> Work task:
Every line from the one containing "It's because I" to the one containing "## II. 연구방법" in the records below, both included, must be set down exactly, and no other line.
========================
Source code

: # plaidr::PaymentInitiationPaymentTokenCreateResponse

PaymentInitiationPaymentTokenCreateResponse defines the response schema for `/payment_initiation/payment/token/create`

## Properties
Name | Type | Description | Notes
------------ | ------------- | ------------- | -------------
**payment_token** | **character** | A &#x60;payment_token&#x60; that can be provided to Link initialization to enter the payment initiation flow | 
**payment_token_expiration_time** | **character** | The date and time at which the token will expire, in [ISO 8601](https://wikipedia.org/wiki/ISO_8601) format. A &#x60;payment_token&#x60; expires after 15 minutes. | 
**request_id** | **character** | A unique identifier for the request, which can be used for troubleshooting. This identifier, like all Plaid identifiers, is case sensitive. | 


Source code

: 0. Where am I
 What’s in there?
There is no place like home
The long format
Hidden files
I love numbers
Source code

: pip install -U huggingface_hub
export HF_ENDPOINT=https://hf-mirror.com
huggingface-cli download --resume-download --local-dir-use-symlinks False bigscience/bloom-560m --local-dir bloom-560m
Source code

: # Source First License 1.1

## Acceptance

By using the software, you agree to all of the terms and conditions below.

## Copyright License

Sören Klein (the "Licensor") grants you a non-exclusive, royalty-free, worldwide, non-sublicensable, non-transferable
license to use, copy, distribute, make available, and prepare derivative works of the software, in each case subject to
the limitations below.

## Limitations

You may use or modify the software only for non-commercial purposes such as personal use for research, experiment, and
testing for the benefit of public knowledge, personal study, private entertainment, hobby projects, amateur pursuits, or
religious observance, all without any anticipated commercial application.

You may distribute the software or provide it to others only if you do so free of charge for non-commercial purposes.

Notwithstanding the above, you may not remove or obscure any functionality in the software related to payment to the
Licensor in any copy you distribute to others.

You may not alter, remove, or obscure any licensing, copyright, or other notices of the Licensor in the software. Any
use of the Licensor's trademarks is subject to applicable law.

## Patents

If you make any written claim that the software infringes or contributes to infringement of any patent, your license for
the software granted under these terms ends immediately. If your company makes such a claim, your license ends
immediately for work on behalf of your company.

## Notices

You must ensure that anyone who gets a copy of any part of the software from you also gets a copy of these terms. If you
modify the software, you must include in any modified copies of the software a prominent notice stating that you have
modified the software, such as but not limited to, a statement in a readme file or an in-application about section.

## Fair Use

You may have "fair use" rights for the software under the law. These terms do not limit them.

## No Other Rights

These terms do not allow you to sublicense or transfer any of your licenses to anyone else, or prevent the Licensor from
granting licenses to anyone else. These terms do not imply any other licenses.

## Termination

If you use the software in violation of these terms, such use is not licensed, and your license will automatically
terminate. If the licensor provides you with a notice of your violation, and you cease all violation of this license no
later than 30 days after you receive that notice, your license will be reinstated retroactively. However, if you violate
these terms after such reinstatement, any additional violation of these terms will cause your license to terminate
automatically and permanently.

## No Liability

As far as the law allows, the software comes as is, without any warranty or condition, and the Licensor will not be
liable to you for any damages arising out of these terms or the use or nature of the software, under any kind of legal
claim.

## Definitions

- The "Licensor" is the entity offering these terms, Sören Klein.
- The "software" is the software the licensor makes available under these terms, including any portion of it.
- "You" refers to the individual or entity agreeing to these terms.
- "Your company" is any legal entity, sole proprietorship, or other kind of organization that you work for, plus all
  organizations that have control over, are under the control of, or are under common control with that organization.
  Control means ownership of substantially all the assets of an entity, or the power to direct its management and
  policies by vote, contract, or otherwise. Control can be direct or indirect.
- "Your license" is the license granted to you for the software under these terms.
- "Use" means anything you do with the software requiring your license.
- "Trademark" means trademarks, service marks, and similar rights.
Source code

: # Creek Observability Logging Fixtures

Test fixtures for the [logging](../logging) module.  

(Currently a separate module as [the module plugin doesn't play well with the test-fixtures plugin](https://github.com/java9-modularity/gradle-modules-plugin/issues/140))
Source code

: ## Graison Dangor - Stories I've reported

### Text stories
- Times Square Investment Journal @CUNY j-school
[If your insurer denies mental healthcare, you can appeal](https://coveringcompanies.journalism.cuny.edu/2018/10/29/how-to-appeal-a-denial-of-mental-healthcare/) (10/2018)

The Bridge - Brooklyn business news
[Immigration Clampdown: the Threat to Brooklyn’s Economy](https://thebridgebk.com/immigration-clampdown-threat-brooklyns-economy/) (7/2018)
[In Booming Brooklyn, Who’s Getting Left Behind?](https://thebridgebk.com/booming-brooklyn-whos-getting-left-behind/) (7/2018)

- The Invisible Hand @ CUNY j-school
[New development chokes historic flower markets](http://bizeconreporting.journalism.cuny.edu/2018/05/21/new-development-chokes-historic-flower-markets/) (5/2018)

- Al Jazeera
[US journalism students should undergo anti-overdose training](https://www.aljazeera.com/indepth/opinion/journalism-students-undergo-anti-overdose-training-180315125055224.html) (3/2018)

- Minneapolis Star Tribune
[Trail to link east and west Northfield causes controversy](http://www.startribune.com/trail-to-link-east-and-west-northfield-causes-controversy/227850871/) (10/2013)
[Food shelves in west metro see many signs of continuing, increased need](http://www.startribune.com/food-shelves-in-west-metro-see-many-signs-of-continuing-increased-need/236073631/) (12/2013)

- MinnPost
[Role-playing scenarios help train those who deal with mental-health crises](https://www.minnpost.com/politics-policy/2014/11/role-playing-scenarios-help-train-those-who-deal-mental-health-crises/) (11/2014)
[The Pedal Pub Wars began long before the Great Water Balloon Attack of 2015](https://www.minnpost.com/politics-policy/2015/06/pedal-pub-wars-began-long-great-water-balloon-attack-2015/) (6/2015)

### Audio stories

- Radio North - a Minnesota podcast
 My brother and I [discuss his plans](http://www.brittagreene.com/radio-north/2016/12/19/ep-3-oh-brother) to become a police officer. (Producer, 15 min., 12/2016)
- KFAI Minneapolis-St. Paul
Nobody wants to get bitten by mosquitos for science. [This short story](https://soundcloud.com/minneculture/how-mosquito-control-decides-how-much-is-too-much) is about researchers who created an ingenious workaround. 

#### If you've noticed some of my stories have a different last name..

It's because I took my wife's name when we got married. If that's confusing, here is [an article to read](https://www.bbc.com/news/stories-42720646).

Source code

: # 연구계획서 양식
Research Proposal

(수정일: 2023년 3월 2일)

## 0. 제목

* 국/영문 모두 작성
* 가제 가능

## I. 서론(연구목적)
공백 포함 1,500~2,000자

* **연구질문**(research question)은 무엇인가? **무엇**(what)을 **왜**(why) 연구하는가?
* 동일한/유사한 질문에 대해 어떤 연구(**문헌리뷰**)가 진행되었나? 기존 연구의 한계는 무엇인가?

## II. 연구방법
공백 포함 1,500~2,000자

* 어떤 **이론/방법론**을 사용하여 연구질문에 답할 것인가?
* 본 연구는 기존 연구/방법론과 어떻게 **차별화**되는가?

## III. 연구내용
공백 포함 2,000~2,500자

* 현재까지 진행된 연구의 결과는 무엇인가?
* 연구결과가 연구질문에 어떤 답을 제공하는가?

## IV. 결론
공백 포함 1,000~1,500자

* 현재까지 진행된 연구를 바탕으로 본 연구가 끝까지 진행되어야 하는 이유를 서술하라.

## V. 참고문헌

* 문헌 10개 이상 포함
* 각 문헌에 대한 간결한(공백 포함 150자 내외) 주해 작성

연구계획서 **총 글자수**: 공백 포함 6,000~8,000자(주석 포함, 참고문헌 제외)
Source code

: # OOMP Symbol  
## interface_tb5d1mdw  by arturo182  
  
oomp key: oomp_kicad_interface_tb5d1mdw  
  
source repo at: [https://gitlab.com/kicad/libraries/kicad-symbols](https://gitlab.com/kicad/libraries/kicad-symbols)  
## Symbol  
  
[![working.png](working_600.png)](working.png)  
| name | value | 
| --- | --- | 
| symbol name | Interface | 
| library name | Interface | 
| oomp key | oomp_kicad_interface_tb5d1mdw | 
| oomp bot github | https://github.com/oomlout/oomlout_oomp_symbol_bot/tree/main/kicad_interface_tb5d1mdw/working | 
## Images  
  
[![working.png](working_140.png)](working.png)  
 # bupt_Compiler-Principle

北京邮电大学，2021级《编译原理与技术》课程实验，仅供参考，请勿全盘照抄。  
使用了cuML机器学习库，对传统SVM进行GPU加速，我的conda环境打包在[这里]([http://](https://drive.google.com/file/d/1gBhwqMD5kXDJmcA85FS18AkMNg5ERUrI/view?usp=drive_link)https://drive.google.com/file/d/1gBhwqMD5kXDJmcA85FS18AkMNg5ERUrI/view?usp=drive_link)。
========================
> Output for this exercise:
It's because I took my wife's name when we got married. If that's confusing, here is [an article to read](https://www.bbc.com/news/stories-42720646).

Source code

: # 연구계획서 양식
Research Proposal

(수정일: 2023년 3월 2일)

## 0. 제목

* 국/영문 모두 작성
* 가제 가능

## I. 서론(연구목적)
공백 포함 1,500~2,000자

* **연구질문**(research question)은 무엇인가? **무엇**(what)을 **왜**(why) 연구하는가?
* 동일한/유사한 질문에 대해 어떤 연구(**문헌리뷰**)가 진행되었나? 기존 연구의 한계는 무엇인가?

## II. 연구방법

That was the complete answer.